JOHN OSTRANDER: Story Telling
I’ve been like this as far back as I can remember.
The way my mind works is that I see stories everywhere. Back when I was going to Chicago’s Quigley Prep Seminary in my freshman year of high school, I had to take the elevated train down to school and back at least five days a week. In those days, the first seat in the first car was a single seat right by the front window. When I could get it, I’d watch the tracks as we went. I’d assign one person’s life to one of the rails and another person’s life to the parallel rail and, at junctions, where another set of rails could switch you to another set of tracks, I saw those parallel lives coming together but then another junction would come and those lives would no longer travel on together. I projected a story onto the rails.
Yeah, I was an odd kid.
Sometimes I would come home after dark, especially during the winter, and when I could I’d sit by the train window and watch the apartment buildings as we passed them with rows upon rows of windows. Most would be dark or have the shades drawn but, every so often, the window would be lit and the shade would be up and you’d see someone in the window, just for a few seconds. You’d catch a bit of their life and wonder what the rest of it was like.

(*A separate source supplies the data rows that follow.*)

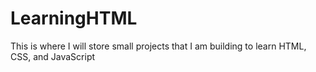 # LearningHTML
This is where I will store small projects that I am building to learn HTML, CSS, and JavaScript
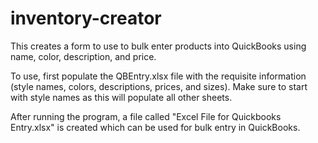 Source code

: # inventory-creator
This creates a form to use to bulk enter products into QuickBooks using name, color, description, and price.

To use, first populate the QBEntry.xlsx file with the requisite information (style names, colors, descriptions, prices, and sizes). Make sure to start with style names as this will populate all other sheets.

After running the program, a file called "Excel File for Quickbooks Entry.xlsx" is created which can be used for bulk entry in QuickBooks.
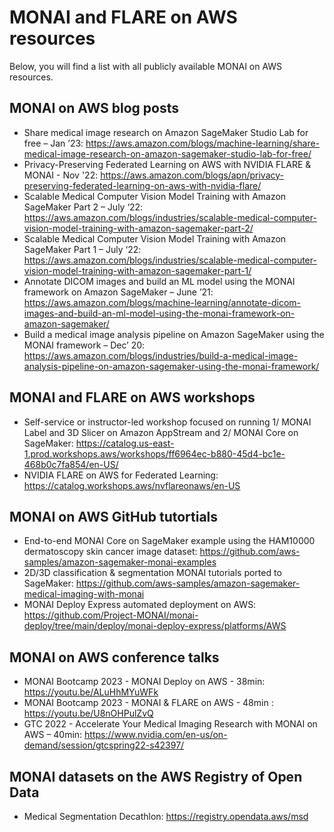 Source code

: # MONAI and FLARE on AWS resources

Below, you will find a list with all publicly available MONAI on AWS resources.

## MONAI on AWS blog posts

* Share medical image research on Amazon SageMaker Studio Lab for free – Jan ’23: https://aws.amazon.com/blogs/machine-learning/share-medical-image-research-on-amazon-sagemaker-studio-lab-for-free/
* Privacy-Preserving Federated Learning on AWS with NVIDIA FLARE & MONAI - Nov '22: https://aws.amazon.com/blogs/apn/privacy-preserving-federated-learning-on-aws-with-nvidia-flare/
* Scalable Medical Computer Vision Model Training with Amazon SageMaker Part 2 – July ‘22: https://aws.amazon.com/blogs/industries/scalable-medical-computer-vision-model-training-with-amazon-sagemaker-part-2/
* Scalable Medical Computer Vision Model Training with Amazon SageMaker Part 1 – July ‘22: https://aws.amazon.com/blogs/industries/scalable-medical-computer-vision-model-training-with-amazon-sagemaker-part-1/
* Annotate DICOM images and build an ML model using the MONAI framework on Amazon SageMaker – June ’21: https://aws.amazon.com/blogs/machine-learning/annotate-dicom-images-and-build-an-ml-model-using-the-monai-framework-on-amazon-sagemaker/
* Build a medical image analysis pipeline on Amazon SageMaker using the MONAI framework – Dec’ 20: https://aws.amazon.com/blogs/industries/build-a-medical-image-analysis-pipeline-on-amazon-sagemaker-using-the-monai-framework/

## MONAI and FLARE on AWS workshops

* Self-service or instructor-led workshop focused on running 1/ MONAI Label and 3D Slicer on Amazon AppStream and 2/ MONAI Core on SageMaker: https://catalog.us-east-1.prod.workshops.aws/workshops/ff6964ec-b880-45d4-bc1e-468b0c7fa854/en-US/
* NVIDIA FLARE on AWS for Federated Learning: https://catalog.workshops.aws/nvflareonaws/en-US

## MONAI on AWS GitHub tutortials

* End-to-end MONAI Core on SageMaker example using the HAM10000 dermatoscopy skin cancer image dataset: https://github.com/aws-samples/amazon-sagemaker-monai-examples
* 2D/3D classification & segmentation MONAI tutorials ported to SageMaker: https://github.com/aws-samples/amazon-sagemaker-medical-imaging-with-monai
* MONAI Deploy Express automated deployment on AWS: https://github.com/Project-MONAI/monai-deploy/tree/main/deploy/monai-deploy-express/platforms/AWS

## MONAI on AWS conference talks 

* MONAI Bootcamp 2023 - MONAI Deploy on AWS - 38min: https://youtu.be/ALuHhMYuWFk
* MONAI Bootcamp 2023 - MONAI & FLARE on AWS - 48min : https://youtu.be/U8nOHPulZvQ 
* GTC 2022 - Accelerate Your Medical Imaging Research with MONAI on AWS – 40min: https://www.nvidia.com/en-us/on-demand/session/gtcspring22-s42397/

## MONAI datasets on the AWS Registry of Open Data

* Medical Segmentation Decathlon: https://registry.opendata.aws/msd


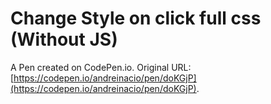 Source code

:# Change Style on click full css (Without JS)

A Pen created on CodePen.io. Original URL: [https://codepen.io/andreinacio/pen/doKGjP](https://codepen.io/andreinacio/pen/doKGjP).

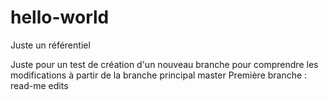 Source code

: # hello-world
Juste un référentiel 

Juste pour un test de création d'un nouveau branche pour comprendre les modifications à partir de la branche principal master
Première branche : read-me edits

Years later, I lived in an apartment that was a half block or less from the train tracks. I lived on the third floor and I knew, from my previous experience, that if the lights were lit and the shades were up, people from the passing trains could look into my life just as I glimpsed into others. That seemed fair.
What I learned from this is that we play many parts in our lives. We are the leads of our own stories (or should be) although, as Charles Dickens, in the opening of David Copperfield, wrote: ”Whether I shall turn out to be the hero of my own life, or whether that station will be held by anybody else, these pages must show.” We can be the hero or villain in our own life and sometimes are both. In the story of other peoples’ lives, we assume different plot functions – supporting character, antagonist, cameo, walk-on. We are part of so many different stories.
We are all stories; we are all storytellers. As my former rector, Revered Phillip Wilson, used to say, stories are the atoms of our social interactions. We use story constantly in our own lives, to convey experience, tell a joke, share an experience. Stories are how we understand the world into which we have been born. The stories we tell shape us both as a people and a nation.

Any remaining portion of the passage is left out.